Accumulating memory in nested loops

performance

#1

Is it normal that memory usage accumulate when running loops (many iterations including nested loops) inside a function in julia? I’m using Julia-0.4.5. and I think there is garbage collection in julia that helps clean memory.

I wrote a toy example of my code structure for the problem I encountered when running large scale simulation.

include("fcts.jl")
function sim(seed)
  #dummy=0
  A=[12,5,6,8,15,9];
  B=[4,12,19,5];
  C=[10,3,9,17];
  for iA=1:length(A), iB=1:length(B),iC=1:length(C)
    a=A[iA]*10^2; b=B[iB]*10^2; c=C[iC]*10^2
    srand(seed)
    M=randn(a,b)
   #  tic(); Method1(); T11=toq()
   #  tic(); Method2(); T12=toq()
   #  tic(); Method3(); T13=toq()
    N=randn(a,c)
  ## measure corresponding time
    K=randn(b,c)
  ## measure corresponding time
  ## save results for each iteration in case the simulation stops b/c of error
  #  filePath = "..."
  #   fp = open(filePath*string(myid())*".csv", "a")
  #   writecsv(fp,hcat(T11,T12,T13,...,seed))
  #   close(fp)
  end
end

My original simulation runs with parallel pamp(sim,1:30). But as monitoring the memory usage with “top” command in terminal, I find the memory accumulate gradually and finally the job get killed when it goes beyond the limit.
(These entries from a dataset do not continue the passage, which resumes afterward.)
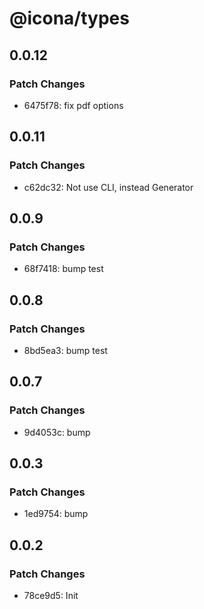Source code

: # @icona/types

## 0.0.12

### Patch Changes

- 6475f78: fix pdf options

## 0.0.11

### Patch Changes

- c62dc32: Not use CLI, instead Generator

## 0.0.9

### Patch Changes

- 68f7418: bump test

## 0.0.8

### Patch Changes

- 8bd5ea3: bump test

## 0.0.7

### Patch Changes

- 9d4053c: bump

## 0.0.3

### Patch Changes

- 1ed9754: bump

## 0.0.2

### Patch Changes

- 78ce9d5: Init

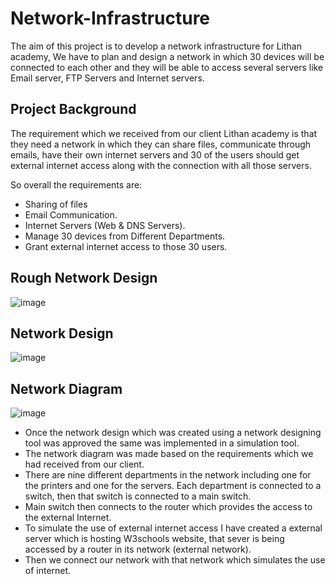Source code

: # Network-Infrastructure
The aim of this project is to develop a network infrastructure for Lithan academy, We have to plan and design a network in which 30 devices will be connected to each other and they will be able to access several servers like Email server, FTP Servers and Internet servers.


## Project Background
The requirement which we received from our client Lithan academy is that they need a network in which they can share files, communicate through emails, have their own internet servers and 30 of the users should get external internet access along with the connection with all those servers.

So overall the requirements are:
* Sharing of files
* Email Communication.
* Internet Servers (Web & DNS Servers).
* Manage 30 devices from Different Departments.
* Grant external internet access to those 30 users.

## Rough Network Design
![image](https://user-images.githubusercontent.com/91181779/134574912-6f875c06-d1f3-4139-ba10-8f2ad26fa2d0.png)

## Network Design
![image](https://user-images.githubusercontent.com/91181779/134574993-2f7b771d-3158-4d5a-80c8-2505089767c0.png)

## Network Diagram
![image](https://user-images.githubusercontent.com/91181779/134575041-5fa7e59b-12cf-495b-83e0-06b516f174b0.png)

* Once the network design which was created using a network designing tool was approved the same was implemented in a simulation tool.
* The network diagram was made based on the requirements which we had received from our client. 
* There are nine different departments in the network including one for the printers and one for the servers. Each department is connected to a switch, then that switch is     connected to a main switch. 
* Main switch then connects to the router which provides the access to the external Internet.
* To simulate the use of external internet access I have created a external server which is hosting W3schools website, that sever is being accessed by a router in its network (external network).
* Then we connect our network with that network which simulates the use of internet.





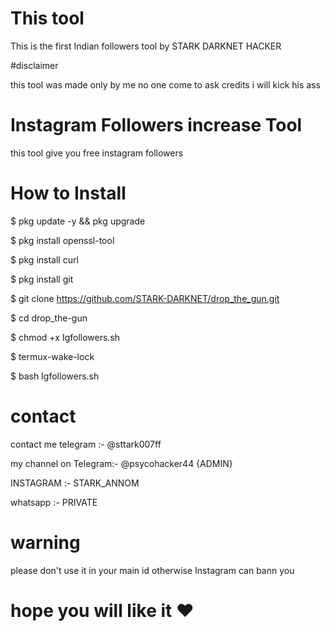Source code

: # This tool

This is the first Indian followers tool by STARK DARKNET HACKER

#disclaimer

this tool was made only by me no one come to ask credits i will kick his ass

# Instagram Followers increase Tool

this tool give you free instagram followers

# How to Install

$ pkg update -y && pkg upgrade 

$ pkg install openssl-tool

$ pkg install curl

$ pkg install git

$ git clone https://github.com/STARK-DARKNET/drop_the_gun.git

$ cd drop_the-gun

$ chmod +x Igfollowers.sh

$ termux-wake-lock

$ bash Igfollowers.sh

# contact

contact me telegram :- @sttark007ff

my channel on Telegram:- @psycohacker44 {ADMIN}

INSTAGRAM :- STARK_ANNOM

whatsapp :- PRIVATE

# warning

please don't use it in your main id otherwise Instagram can bann you

# hope you will like it ❤️
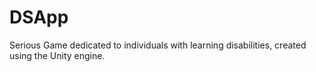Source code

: # DSApp
Serious Game dedicated to individuals with learning disabilities, created using the Unity engine.
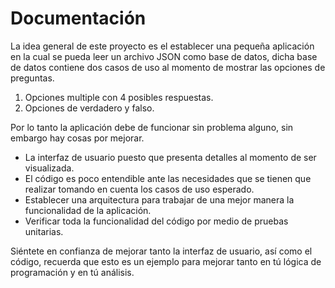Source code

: # Documentación

La idea general de este proyecto es el establecer una pequeña aplicación en la cual se pueda leer un archivo JSON como base de datos, dicha base de datos contiene dos casos de uso al momento de mostrar las opciones de preguntas. 

1. Opciones multiple con 4 posibles respuestas.
2. Opciones de verdadero y falso.

Por lo tanto la aplicación debe de funcionar sin problema alguno, sin embargo hay cosas por mejorar. 

- La interfaz de usuario puesto que presenta detalles al momento de ser visualizada. 
- El código es poco entendible ante las necesidades que se tienen que realizar tomando en cuenta los casos de uso esperado. 
- Establecer una arquitectura para trabajar de una mejor manera la funcionalidad de la aplicación. 
- Verificar toda la funcionalidad del código por medio de pruebas unitarias.

Siéntete en confianza de mejorar tanto la interfaz de usuario, así como el código, recuerda que esto es un ejemplo para mejorar tanto en tú lógica de programación y en tú análisis.
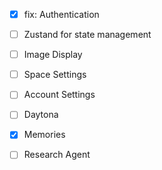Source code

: - [x] fix: Authentication
- [ ] Zustand for state management
- [ ] Image Display
- [ ] Space Settings
- [ ] Account Settings
- [ ] Daytona
- [x] Memories

- [ ] Research Agent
Could anyone tell me if there is any obvious problem which causes the heavy memory usage?


#2

Please quote (using `) and indent your code so that it is readable.


#3

(I edited your post to fix the code quoting.)


#4

You are allocating new M, N, and K matrices in each loop iteration. The old ones will eventually get garbage collected, but the memory usage reported by top is notoriously deceptive in garbage-collected languages. Top reports multiple numbers; are you looking at the RSS size?


#6

I read both VIRT and RES usage on top report gradually accumulate. IT support told me that RES " resident memory" is more relevant.
Since the iterations are independent of each other, I thought the memory will be released after each iteration. Does it suppose to allocate new space each iteration? or There could be someway to get around?


#7

Memory will be released eventually, but not immediately after each iteration. But it should be released long before memory starts to fill up. (See https://en.wikipedia.org/wiki/Tracing_garbage_collection)

I tried your code on my machine and didn’t see any problem. map(sim, 1:30) runs in about 100sec, and the memory usage fluctuates around 200MB the whole time. Can you give an minimal working example that actually demonstrates your problem?


#8

Thanks for the reply!
I made an example of my simulation which captures most of its feature. For simplicity, I’ve removed many steps including calling compiled C code. It can be downloaded here: https://github.com/wenlongG/Example.git
At the same time, I’m also checking the C code about proper memory release.

I’m not an expert in writing Julia functions, if there is some improper usage, please let me know. Thank you!


#9

I called C code many times in the original simulation study which return big sparse matrices to Julia for each iteration. I just realized that if I free the space in C then no value get passed to Julia.
That could be the problem causing accumulating memory…But I don’t have better ways to deal with this.


#10

You have to make sure that Julia de-allocates this memory.

One option is to use the own=true keyword option to the unsafe_wrap function, to convert a C-allocated pointer to a Julia array where Julia calls free on the memory when it is done.

Another option is to allocate the array in Julia and pass the pointer to C, letting the C code fill in the data as needed.

(If you are allocating lots of matrices in a loop and then discarding them, it is usually preferable from a performance perspective anyway to allocate the memory once, and then mutate the contents in the loop rather than re-allocating.)


#11

I tried the pointer_to_array(ptr,dims,true) but that didn’t solve the problem of accumulating memory.

In the help docs about calling-c-and-fortran-code. It says “If the pointer of interest is a plain-data array (bitstype or immutable), the function pointer_to_array(ptr,dims,[own]) may be more useful. The final parameter should be true if Julia should “take ownership” of the underlying buffer and call free(ptr) when the returned Array object is finalized.”

However, calling free(ptr) afterwards gives ERROR: UndefVarError: free not defined. Does julia call this free(ptr) by itself, or an explicit gc() could do the work?

Thank you for your help!


#12

Julia calls free itself once the array is garbage-collected.

Alternatively, you can use pointer_to_array(ptr,dims,false) to retain ownership of the pointer, can call Libc.free(ptr) yourself once you are done with it.